# albino x salmon boa



## shep6413 (Nov 23, 2008)

hi, just wondering what a male albino boa x female salmon boa would produce? been told today that it would be a het sunglow? can anyone confirm this?

cheers


----------



## paulh (Sep 19, 2007)

shep6413 said:


> hi, just wondering what a male albino boa x female salmon boa would produce? been told today that it would be a het sunglow? can anyone confirm this?
> 
> cheers


This mating is a two gene pair problem.

Salmon boa gene pair #1 = salmon (AKA hypo) mutant gene and normal gene
Salmon boa gene pair #2 = two normal genes

albino boa gene pair #1 = two normal genes
albino boa gene pair #2 = two albino genes

salmon mated to albino -->
1/2 the babies are expected to have gene pair #1 = salmon (AKA hypo) mutant gene and normal gene, gene pair #2 = albino mutant gene and normal gene. These babies are salmon het albino AKA double het sunglow AKA het sunglow
1/2 the babies are expected to have gene pair #1 = two normal genes, gene pair #2 = albino mutant gene and normal gene. These babies look normal but are het albino.

Hope that helps.


----------



## volly (Mar 6, 2009)

You'd get : ( probably according to odds ) 

Double het sunglows
Hypos/salmons
Normals 100% het albino.

If your salmon also carried the same albino gene, you would also get albinos and sunglows.
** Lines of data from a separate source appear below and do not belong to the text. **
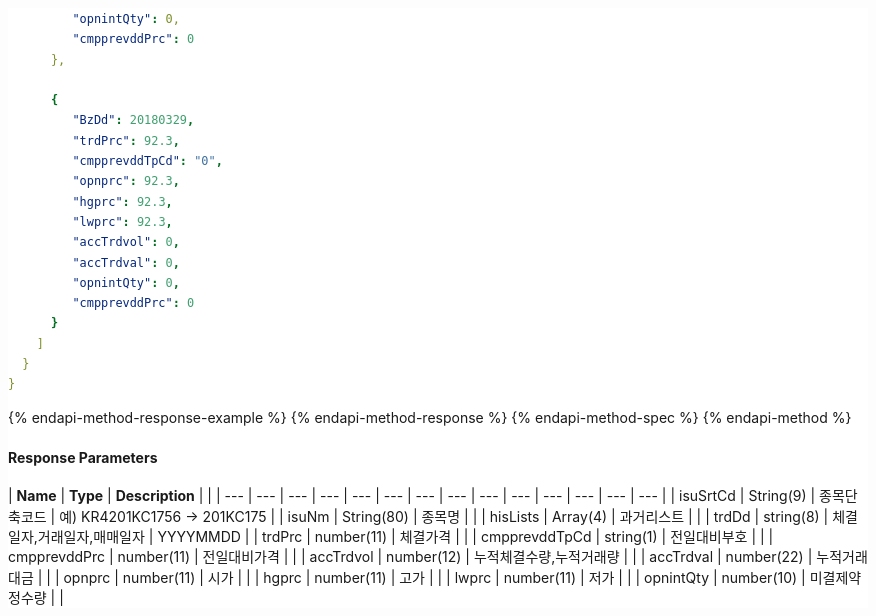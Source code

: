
 ```yaml
         "opnintQty": 0,
         "cmpprevddPrc": 0 
      },
       
      {
         "BzDd": 20180329,
         "trdPrc": 92.3,
         "cmpprevddTpCd": "0",
         "opnprc": 92.3,
         "hgprc": 92.3,
         "lwprc": 92.3,
         "accTrdvol": 0,
         "accTrdval": 0,
         "opnintQty": 0,
         "cmpprevddPrc": 0 
      } 
    ] 
  } 
}
```
{% endapi-method-response-example %}
{% endapi-method-response %}
{% endapi-method-spec %}
{% endapi-method %}

#### Response Parameters

| **Name** | **Type** | **Description** |  |
| --- | --- | --- | --- | --- | --- | --- | --- | --- | --- | --- | --- | --- | --- |
| isuSrtCd | String\(9\) | 종목단축코드 | 예\) KR4201KC1756 → 201KC175 |
| isuNm | String\(80\) | 종목명 |  |
| hisLists | Array\(4\) | 과거리스트 |  |
| trdDd | string\(8\) | 체결일자,거래일자,매매일자 | YYYYMMDD |
| trdPrc | number\(11\) | 체결가격 |  |
| cmpprevddTpCd | string\(1\) | 전일대비부호 |  |
| cmpprevddPrc | number\(11\) | 전일대비가격 |  |
| accTrdvol | number\(12\) | 누적체결수량,누적거래량 |  |
| accTrdval | number\(22\) | 누적거래대금 |  |
| opnprc | number\(11\) | 시가 |  |
| hgprc | number\(11\) | 고가 |  |
| lwprc | number\(11\) | 저가 |  |
| opnintQty | number\(10\) | 미결제약정수량 |  |



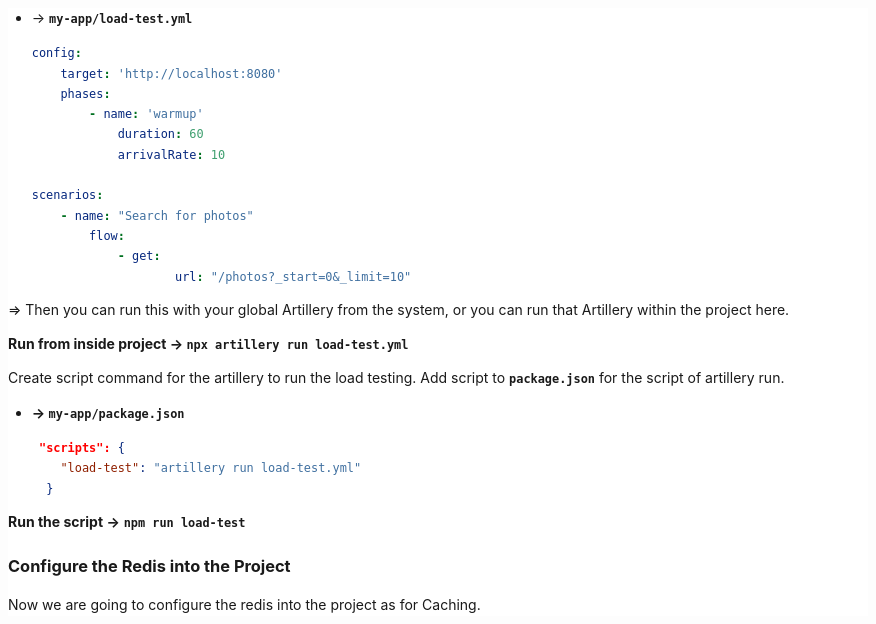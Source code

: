 - → **`my-app/load-test.yml`**
    
    ```yaml
    config:
    	target: 'http://localhost:8080'
    	phases:
    		- name: 'warmup'
    			duration: 60
    			arrivalRate: 10
    
    scenarios:
    	- name: "Search for photos"
    		flow:
    			- get:
    					url: "/photos?_start=0&_limit=10"
    ```
    

⇒ Then you can run this with your global Artillery from the system, or you can run that Artillery within the project here.

**Run from inside project → `npx artillery run load-test.yml`**

Create script command for the artillery to run the load testing. Add script to **`package.json`** for the script of artillery run.

- **→ `my-app/package.json`**
    
    ```json
     "scripts": {
        "load-test": "artillery run load-test.yml"
      }
    ```
    

**Run the script →** **`npm run load-test`**

### Configure the Redis into the Project

Now we are going to configure the redis into the project as for Caching.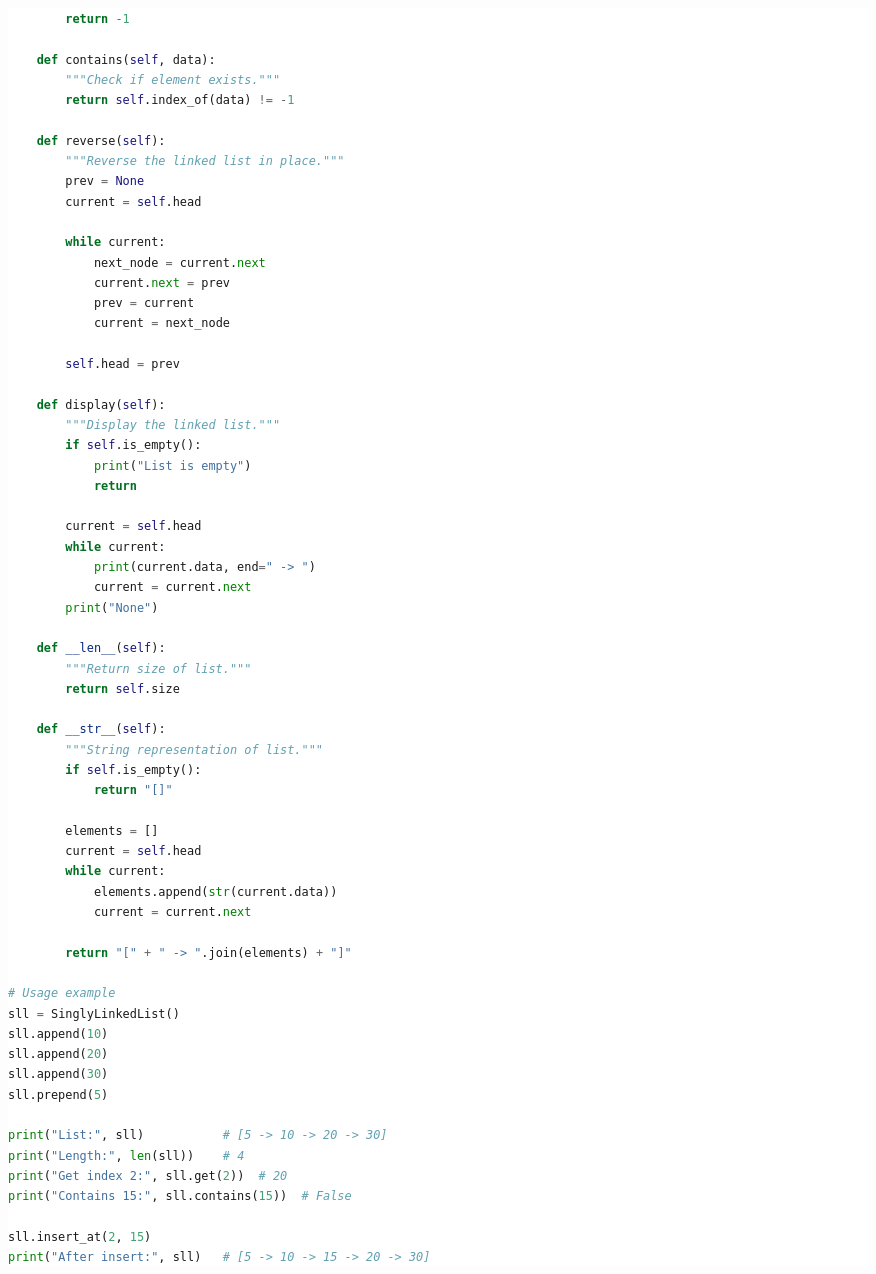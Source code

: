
 ```python
        return -1
    
    def contains(self, data):
        """Check if element exists."""
        return self.index_of(data) != -1
    
    def reverse(self):
        """Reverse the linked list in place."""
        prev = None
        current = self.head
        
        while current:
            next_node = current.next
            current.next = prev
            prev = current
            current = next_node
        
        self.head = prev
    
    def display(self):
        """Display the linked list."""
        if self.is_empty():
            print("List is empty")
            return
        
        current = self.head
        while current:
            print(current.data, end=" -> ")
            current = current.next
        print("None")
    
    def __len__(self):
        """Return size of list."""
        return self.size
    
    def __str__(self):
        """String representation of list."""
        if self.is_empty():
            return "[]"
        
        elements = []
        current = self.head
        while current:
            elements.append(str(current.data))
            current = current.next
        
        return "[" + " -> ".join(elements) + "]"

# Usage example
sll = SinglyLinkedList()
sll.append(10)
sll.append(20)
sll.append(30)
sll.prepend(5)

print("List:", sll)           # [5 -> 10 -> 20 -> 30]
print("Length:", len(sll))    # 4
print("Get index 2:", sll.get(2))  # 20
print("Contains 15:", sll.contains(15))  # False

sll.insert_at(2, 15)
print("After insert:", sll)   # [5 -> 10 -> 15 -> 20 -> 30]

```
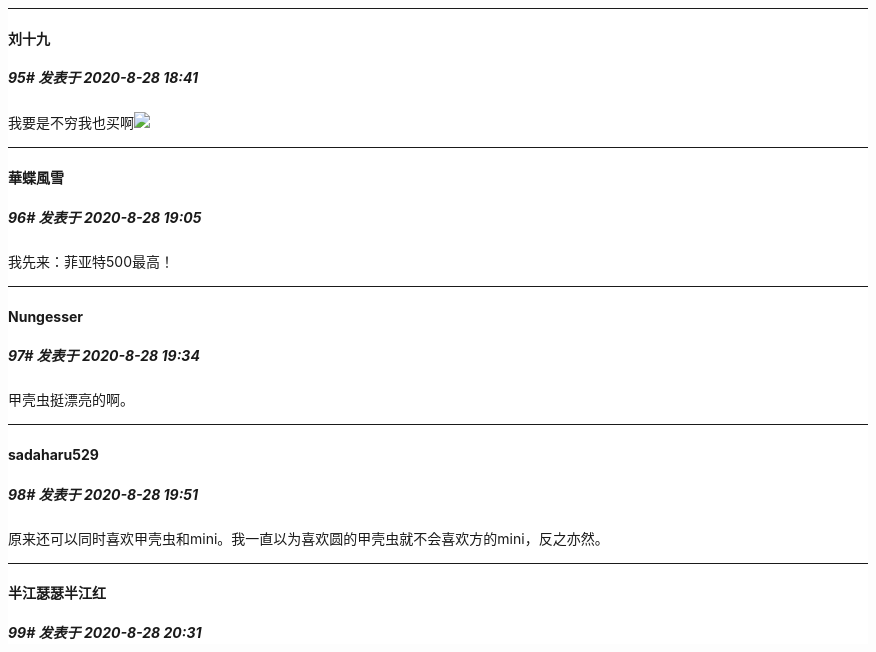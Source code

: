 


-----

####  刘十九  
##### 95#       发表于 2020-8-28 18:41




我要是不穷我也买啊<img src="https://static.saraba1st.com/image/smiley/face2017/071.png" referrerpolicy="no-referrer">







-----

####  華蝶風雪  
##### 96#       发表于 2020-8-28 19:05




我先来：菲亚特500最高！







-----

####  Nungesser  
##### 97#       发表于 2020-8-28 19:34




甲壳虫挺漂亮的啊。







-----

####  sadaharu529  
##### 98#       发表于 2020-8-28 19:51




原来还可以同时喜欢甲壳虫和mini。我一直以为喜欢圆的甲壳虫就不会喜欢方的mini，反之亦然。







-----

####  半江瑟瑟半江红  
##### 99#       发表于 2020-8-28 20:31
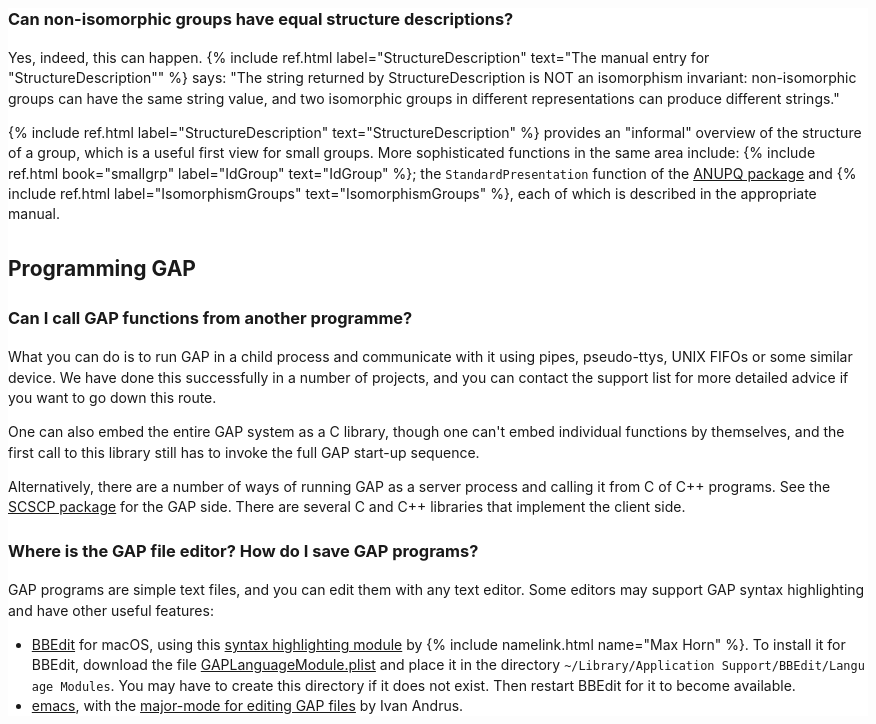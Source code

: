 



### Can non-isomorphic groups have equal structure descriptions?

Yes, indeed, this can happen.
{% include ref.html label="StructureDescription" text="The manual entry for \"StructureDescription\"" %}
says: "The   string  returned  by  StructureDescription  is  NOT  an  isomorphism
invariant:  non-isomorphic  groups  can  have the same string value, and two
isomorphic   groups  in  different  representations  can  produce  different
strings."

{% include ref.html label="StructureDescription" text="StructureDescription" %}
provides an "informal" overview of the structure of a group, which is a useful
first view for small groups. More sophisticated functions in the same area include:
{% include ref.html book="smallgrp" label="IdGroup" text="IdGroup" %}; the
`StandardPresentation`
function of the [ANUPQ package](https://gap-packages.github.io/anupq/) and
{% include ref.html label="IsomorphismGroups" text="IsomorphismGroups" %},
each of which is described in the appropriate manual.



## Programming GAP


### Can I call GAP functions from another programme?

What you can do is to run  GAP in a child process and communicate with
it using  pipes, pseudo-ttys,  UNIX FIFOs or  some similar  device. We
have  done this  successfully in  a number  of projects,  and  you can
contact the  support list for more  detailed advice if you  want to go
down this route.

One can also embed the entire GAP system as a C library, though one can't
embed individual functions by themselves, and the first call to this
library still has to invoke the full GAP start-up sequence.

Alternatively, there are a number of ways of running GAP as a server
process and calling it from C of C++ programs. See the
[SCSCP package](https://gap-packages.github.io/scscp/) for the GAP side.
There are several C and C++ libraries that implement the client side.



### Where is the GAP file editor? How do I save GAP programs?

GAP programs are simple text files, and you can edit them with
any text editor. Some editors may support GAP syntax highlighting and have
other useful features:

- [BBEdit](https://www.barebones.com/products/bbedit/index.shtml) for macOS,
  using this
  [syntax highlighting module](http://dev.quendi.de/gap/GAPLanguageModule.plist)
  by {% include namelink.html name="Max Horn" %}. To install it for BBEdit,
  download the file [GAPLanguageModule.plist](http://dev.quendi.de/gap/GAPLanguageModule.plist)
  and place it in the directory `~/Library/Application Support/BBEdit/Language Modules`.
  You may have to create this directory if it does not exist.
  Then restart BBEdit for it to become available.
- [emacs](https://www.gnu.org/software/emacs/), with the
  [major-mode for editing GAP files](https://melpa.org/#/gap-mode) by Ivan Andrus.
Think that's right but someone will correct me if not.


----------



## polrep (Jun 19, 2009)

simple all babies will be 100% het albino , the salmons will be double het sunglow


----------



## paulh (Sep 19, 2007)

volly said:


> You'd get : ( probably according to odds )
> 
> Double het sunglows *right*
> Hypos/salmons *wrong*
> Normals 100% het albino. *right*


There are no just hypo/salmons among the babies. All the hypo/salmons are also het albino, making them double het sunglows. Of course, a salmon and a double het sunglow look the same. You can only tell the difference by pedigree or breeding test.



volly said:


> If your salmon also carried the same albino gene, you would also get albinos and sunglows.


This is right.


----------



## volly (Mar 6, 2009)

paulh said:


> There are no just hypo/salmons among the babies. All the hypo/salmons are also het albino, making them double het sunglows. Of course, a salmon and a double het sunglow look the same. You can only tell the difference by pedigree or breeding test.
> 
> 
> This is right.


DOH! Thanks Paul, wasn't thinking at all when I posted.
Of course all babies from a pairing with an albino parent will be 100% het.

:2thumb:


----------